Grandparent seeks advice before stepping in to storm

DEAR ABBY: I will be spending a couple of months visiting my daughter, who is a single mom. She has asked me to help her wake her 8- and 11-year-old kids in the morning and have them ready for school.

Unfortunately, she works some distance away from her home. The kids attend private school and are involved in sports. The problem is, they eat and go to bed later than they should. In the morning, they can't wake up or get out of bed. She reminds them repeatedly to get ready, but when it's time to leave and they're not dressed or haven't eaten breakfast, my daughter begins raising her voice. Leaving late means the kids arrive at school late, and my daughter is late for work.

I'm leaving in a couple of weeks and need some guidance on how to approach this no-win situation.

-- Rise and Shine

DEAR RISE AND SHINE: I'm surprised the teachers haven't complained about your grandchildren's constant tardiness, or that your daughter's boss hasn't warned her about her constant lateness. It's time you and your daughter had a private chat.

As you have stated, your grandchildren are going to bed so late it's interfering not only with their school schedule, but their mother's work schedule. The obvious solution would be for her to get the kids to bed at an earlier hour, with lights off and no electronics. You can enforce it while you are there, but unless your daughter is willing to continue to do that, nothing will change.

DEAR ABBY: For the past five years, I have been using the (very small!) exercise room in my apartment complex every day after work.

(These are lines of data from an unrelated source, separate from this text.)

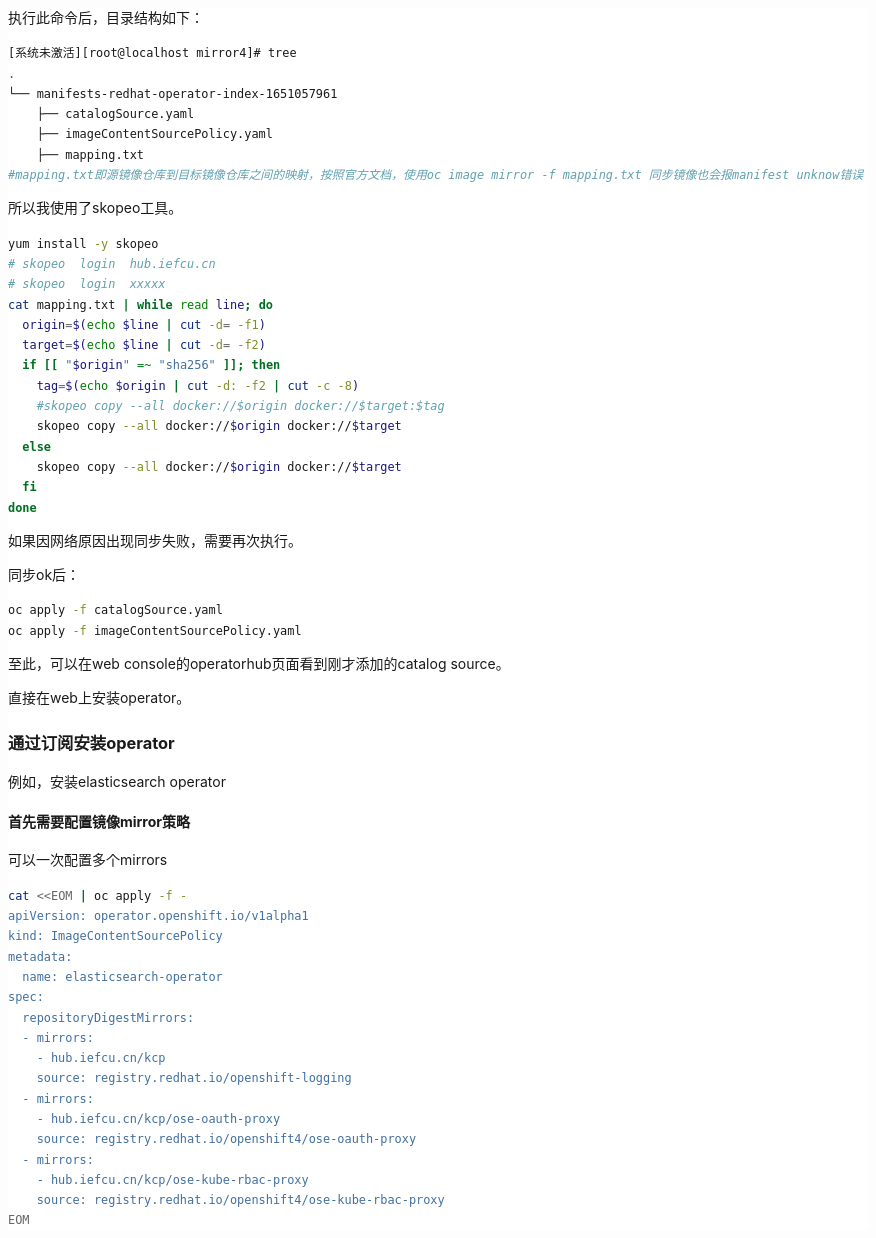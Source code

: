 执行此命令后，目录结构如下：

```bash
[系统未激活][root@localhost mirror4]# tree 
.
└── manifests-redhat-operator-index-1651057961
    ├── catalogSource.yaml
    ├── imageContentSourcePolicy.yaml
    ├── mapping.txt
#mapping.txt即源镜像仓库到目标镜像仓库之间的映射，按照官方文档，使用oc image mirror -f mapping.txt 同步镜像也会报manifest unknow错误
```

所以我使用了skopeo工具。

```bash
yum install -y skopeo
# skopeo  login  hub.iefcu.cn
# skopeo  login  xxxxx
cat mapping.txt | while read line; do
  origin=$(echo $line | cut -d= -f1)
  target=$(echo $line | cut -d= -f2)
  if [[ "$origin" =~ "sha256" ]]; then
    tag=$(echo $origin | cut -d: -f2 | cut -c -8)
    #skopeo copy --all docker://$origin docker://$target:$tag
    skopeo copy --all docker://$origin docker://$target
  else
    skopeo copy --all docker://$origin docker://$target
  fi
done
```

如果因网络原因出现同步失败，需要再次执行。

同步ok后：

```bash
oc apply -f catalogSource.yaml
oc apply -f imageContentSourcePolicy.yaml
```

至此，可以在web console的operatorhub页面看到刚才添加的catalog source。

直接在web上安装operator。


### 通过订阅安装operator

例如，安装elasticsearch operator

#### 首先需要配置镜像mirror策略

可以一次配置多个mirrors
```bash
cat <<EOM | oc apply -f -
apiVersion: operator.openshift.io/v1alpha1
kind: ImageContentSourcePolicy
metadata:
  name: elasticsearch-operator
spec:
  repositoryDigestMirrors:
  - mirrors:
    - hub.iefcu.cn/kcp
    source: registry.redhat.io/openshift-logging
  - mirrors:
    - hub.iefcu.cn/kcp/ose-oauth-proxy
    source: registry.redhat.io/openshift4/ose-oauth-proxy
  - mirrors:
    - hub.iefcu.cn/kcp/ose-kube-rbac-proxy
    source: registry.redhat.io/openshift4/ose-kube-rbac-proxy
EOM
```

It's an important part of my routine. A couple of weeks ago, a new girl started coming into the exercise room shortly after I start my workout (it's a little crowded, but no problem).

Last week, she started coming in just a few minutes before I get there. She puts her TV show on (very loudly), uses the machine I always use, and when I walk in at my usual time, I must use an old machine I don't like and watch her horrible show.

I have lived here longer and feel I have earned my time in the gym, and she is being sneaky by coming in just before I do. I cannot come in earlier since I get there as soon as I get off work.

I'm tempted to exert my seniority! I feel wronged, even though I know it's not my personal gym. Is there anything I can do when I feel snubbed like this?

-- Worked Up (Not Out)

DEAR WORKED UP: One of the sometimes unwritten rules of gyms is that the person who arrives first gets to choose which machine to use and whatever television show he or she prefers. If you can't make it in before the new girl arrives, then you will have to adjust your schedule and come in later when she's out of there, or reach a compromise with her. Sorry.